Saved entries |

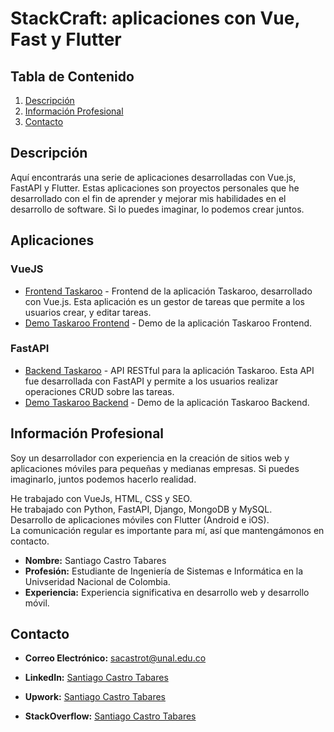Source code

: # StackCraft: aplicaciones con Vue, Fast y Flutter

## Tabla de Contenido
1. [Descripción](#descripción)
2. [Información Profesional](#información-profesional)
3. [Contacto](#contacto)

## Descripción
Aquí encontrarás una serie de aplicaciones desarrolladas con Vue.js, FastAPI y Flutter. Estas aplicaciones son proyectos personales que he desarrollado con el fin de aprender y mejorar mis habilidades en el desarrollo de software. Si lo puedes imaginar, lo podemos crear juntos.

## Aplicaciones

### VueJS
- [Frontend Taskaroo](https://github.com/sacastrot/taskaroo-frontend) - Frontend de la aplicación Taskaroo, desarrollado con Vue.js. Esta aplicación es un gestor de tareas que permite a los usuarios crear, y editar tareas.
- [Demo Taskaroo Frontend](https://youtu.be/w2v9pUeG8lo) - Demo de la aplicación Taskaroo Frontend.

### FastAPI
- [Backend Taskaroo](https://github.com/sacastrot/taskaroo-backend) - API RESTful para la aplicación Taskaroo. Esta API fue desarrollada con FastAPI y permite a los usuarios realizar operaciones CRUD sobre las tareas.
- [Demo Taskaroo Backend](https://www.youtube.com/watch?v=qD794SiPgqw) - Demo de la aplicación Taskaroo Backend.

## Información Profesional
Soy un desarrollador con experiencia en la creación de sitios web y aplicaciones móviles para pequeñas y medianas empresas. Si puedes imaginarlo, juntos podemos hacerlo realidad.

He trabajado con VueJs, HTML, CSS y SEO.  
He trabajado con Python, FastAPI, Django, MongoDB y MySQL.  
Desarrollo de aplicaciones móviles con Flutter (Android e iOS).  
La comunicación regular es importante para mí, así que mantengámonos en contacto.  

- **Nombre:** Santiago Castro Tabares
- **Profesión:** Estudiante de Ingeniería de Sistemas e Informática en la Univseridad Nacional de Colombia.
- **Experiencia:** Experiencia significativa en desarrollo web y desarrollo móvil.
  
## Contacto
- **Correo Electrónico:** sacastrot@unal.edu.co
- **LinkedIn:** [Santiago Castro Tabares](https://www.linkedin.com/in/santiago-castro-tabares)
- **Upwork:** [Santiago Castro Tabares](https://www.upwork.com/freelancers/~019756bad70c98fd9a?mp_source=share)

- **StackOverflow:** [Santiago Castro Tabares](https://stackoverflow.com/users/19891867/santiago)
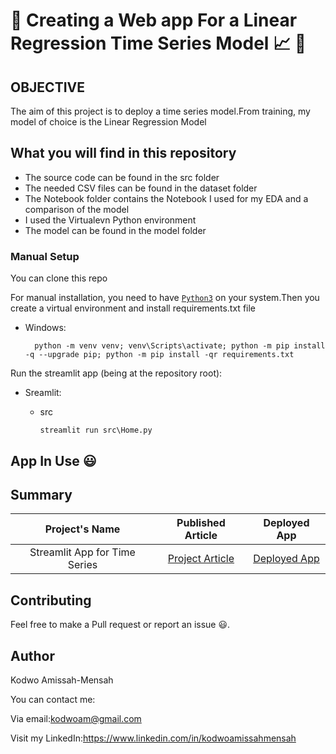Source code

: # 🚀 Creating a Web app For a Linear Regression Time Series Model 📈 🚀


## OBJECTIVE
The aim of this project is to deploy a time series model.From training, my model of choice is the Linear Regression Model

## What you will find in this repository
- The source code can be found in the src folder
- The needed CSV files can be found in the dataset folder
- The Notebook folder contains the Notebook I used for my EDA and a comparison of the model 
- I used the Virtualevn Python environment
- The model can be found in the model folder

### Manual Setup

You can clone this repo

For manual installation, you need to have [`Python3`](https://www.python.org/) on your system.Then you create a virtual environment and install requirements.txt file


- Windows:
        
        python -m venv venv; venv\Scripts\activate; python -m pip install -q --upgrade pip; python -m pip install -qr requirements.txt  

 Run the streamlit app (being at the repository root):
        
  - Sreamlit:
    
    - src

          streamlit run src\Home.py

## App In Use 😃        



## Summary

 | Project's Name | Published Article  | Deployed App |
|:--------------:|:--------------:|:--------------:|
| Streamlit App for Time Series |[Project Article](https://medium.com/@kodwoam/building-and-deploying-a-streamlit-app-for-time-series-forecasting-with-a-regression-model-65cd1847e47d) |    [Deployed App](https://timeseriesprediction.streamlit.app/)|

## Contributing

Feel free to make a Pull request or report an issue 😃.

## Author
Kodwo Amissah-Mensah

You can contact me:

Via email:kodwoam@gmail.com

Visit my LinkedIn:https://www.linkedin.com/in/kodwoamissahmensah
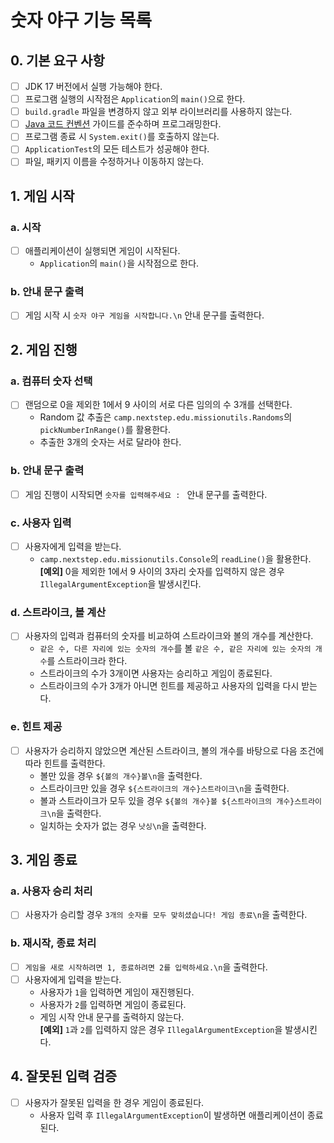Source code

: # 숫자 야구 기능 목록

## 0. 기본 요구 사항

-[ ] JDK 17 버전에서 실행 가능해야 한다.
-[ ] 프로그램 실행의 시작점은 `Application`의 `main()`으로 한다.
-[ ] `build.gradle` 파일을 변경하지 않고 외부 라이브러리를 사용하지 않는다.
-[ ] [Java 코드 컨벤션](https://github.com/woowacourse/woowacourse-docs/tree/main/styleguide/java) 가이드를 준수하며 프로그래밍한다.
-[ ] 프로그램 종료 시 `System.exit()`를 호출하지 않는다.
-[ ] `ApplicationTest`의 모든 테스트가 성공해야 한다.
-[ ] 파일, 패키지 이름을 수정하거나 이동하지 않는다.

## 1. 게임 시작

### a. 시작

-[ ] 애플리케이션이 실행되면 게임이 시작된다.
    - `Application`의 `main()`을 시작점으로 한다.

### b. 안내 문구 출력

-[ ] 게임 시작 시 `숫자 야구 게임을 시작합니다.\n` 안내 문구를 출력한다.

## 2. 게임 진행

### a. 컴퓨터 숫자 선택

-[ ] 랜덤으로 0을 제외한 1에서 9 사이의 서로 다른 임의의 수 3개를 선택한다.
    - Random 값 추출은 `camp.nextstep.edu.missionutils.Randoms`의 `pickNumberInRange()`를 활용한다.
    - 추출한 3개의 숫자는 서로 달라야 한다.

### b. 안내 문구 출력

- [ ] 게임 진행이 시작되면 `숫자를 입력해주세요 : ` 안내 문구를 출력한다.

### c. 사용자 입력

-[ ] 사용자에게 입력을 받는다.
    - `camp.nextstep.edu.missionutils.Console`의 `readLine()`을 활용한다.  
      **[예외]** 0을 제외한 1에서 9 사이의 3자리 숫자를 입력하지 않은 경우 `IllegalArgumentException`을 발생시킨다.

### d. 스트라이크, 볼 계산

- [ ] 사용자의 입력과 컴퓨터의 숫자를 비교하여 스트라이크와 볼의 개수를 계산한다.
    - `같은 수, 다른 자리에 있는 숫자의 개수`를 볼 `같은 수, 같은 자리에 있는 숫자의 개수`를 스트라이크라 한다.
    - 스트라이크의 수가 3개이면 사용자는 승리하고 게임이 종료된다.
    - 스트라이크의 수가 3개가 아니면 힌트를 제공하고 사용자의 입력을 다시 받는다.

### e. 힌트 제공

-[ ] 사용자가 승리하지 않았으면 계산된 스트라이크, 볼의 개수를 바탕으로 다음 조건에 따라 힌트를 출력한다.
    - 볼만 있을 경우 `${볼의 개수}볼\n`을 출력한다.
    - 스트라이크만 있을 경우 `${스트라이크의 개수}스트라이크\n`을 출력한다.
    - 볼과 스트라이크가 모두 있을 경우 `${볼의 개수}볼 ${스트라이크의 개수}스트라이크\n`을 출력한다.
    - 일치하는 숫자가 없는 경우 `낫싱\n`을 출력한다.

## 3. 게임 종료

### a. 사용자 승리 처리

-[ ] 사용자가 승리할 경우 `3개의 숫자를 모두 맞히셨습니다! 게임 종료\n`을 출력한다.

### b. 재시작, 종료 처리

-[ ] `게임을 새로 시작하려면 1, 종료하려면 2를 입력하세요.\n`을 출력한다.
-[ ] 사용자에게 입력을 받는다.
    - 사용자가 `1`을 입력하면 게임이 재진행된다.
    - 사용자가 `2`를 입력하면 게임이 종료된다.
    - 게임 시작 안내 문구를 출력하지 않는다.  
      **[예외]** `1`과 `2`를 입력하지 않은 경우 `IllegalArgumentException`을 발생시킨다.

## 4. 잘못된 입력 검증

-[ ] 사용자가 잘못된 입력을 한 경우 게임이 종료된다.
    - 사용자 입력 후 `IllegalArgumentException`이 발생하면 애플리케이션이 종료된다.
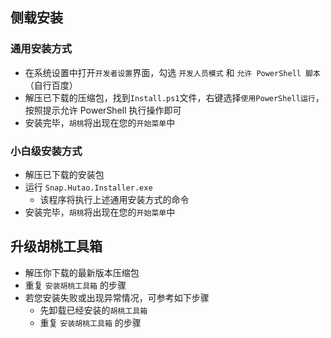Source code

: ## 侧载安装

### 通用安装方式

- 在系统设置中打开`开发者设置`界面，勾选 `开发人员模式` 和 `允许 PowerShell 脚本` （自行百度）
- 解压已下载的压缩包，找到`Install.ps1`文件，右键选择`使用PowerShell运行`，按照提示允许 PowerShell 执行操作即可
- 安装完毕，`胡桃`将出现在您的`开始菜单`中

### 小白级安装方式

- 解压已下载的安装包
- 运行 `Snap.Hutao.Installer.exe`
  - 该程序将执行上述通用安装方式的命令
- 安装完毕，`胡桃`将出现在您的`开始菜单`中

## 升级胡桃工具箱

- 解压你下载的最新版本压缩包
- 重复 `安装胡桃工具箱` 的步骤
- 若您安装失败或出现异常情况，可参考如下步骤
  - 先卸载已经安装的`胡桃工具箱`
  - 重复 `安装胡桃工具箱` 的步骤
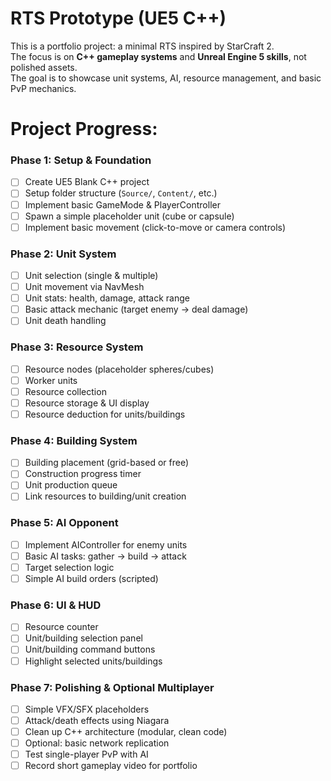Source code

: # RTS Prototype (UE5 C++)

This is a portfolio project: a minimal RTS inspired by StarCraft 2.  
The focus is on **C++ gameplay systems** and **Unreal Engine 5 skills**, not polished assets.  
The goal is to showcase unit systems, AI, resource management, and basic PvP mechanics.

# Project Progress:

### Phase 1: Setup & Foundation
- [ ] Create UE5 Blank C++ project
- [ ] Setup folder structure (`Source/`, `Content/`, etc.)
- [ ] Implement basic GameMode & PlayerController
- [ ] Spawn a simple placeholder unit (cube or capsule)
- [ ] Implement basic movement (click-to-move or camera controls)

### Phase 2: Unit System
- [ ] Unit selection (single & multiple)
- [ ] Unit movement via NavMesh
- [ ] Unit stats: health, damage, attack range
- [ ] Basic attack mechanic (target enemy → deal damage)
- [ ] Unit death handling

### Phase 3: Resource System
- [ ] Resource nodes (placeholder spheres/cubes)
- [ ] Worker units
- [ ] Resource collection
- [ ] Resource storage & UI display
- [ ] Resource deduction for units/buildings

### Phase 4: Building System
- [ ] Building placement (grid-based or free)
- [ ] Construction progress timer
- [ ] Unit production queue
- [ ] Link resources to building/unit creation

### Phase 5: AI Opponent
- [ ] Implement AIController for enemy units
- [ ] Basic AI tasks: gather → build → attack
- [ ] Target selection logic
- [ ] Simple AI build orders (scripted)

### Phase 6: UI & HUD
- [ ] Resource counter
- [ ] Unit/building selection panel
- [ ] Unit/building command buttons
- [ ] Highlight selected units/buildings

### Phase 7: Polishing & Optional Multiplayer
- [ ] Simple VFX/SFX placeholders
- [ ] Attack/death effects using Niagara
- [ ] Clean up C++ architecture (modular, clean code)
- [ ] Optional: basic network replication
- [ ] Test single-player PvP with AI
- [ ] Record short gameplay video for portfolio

Required work | The answer must be a single number: the count of lines in the data that include the word "juntos".

Solution below | 2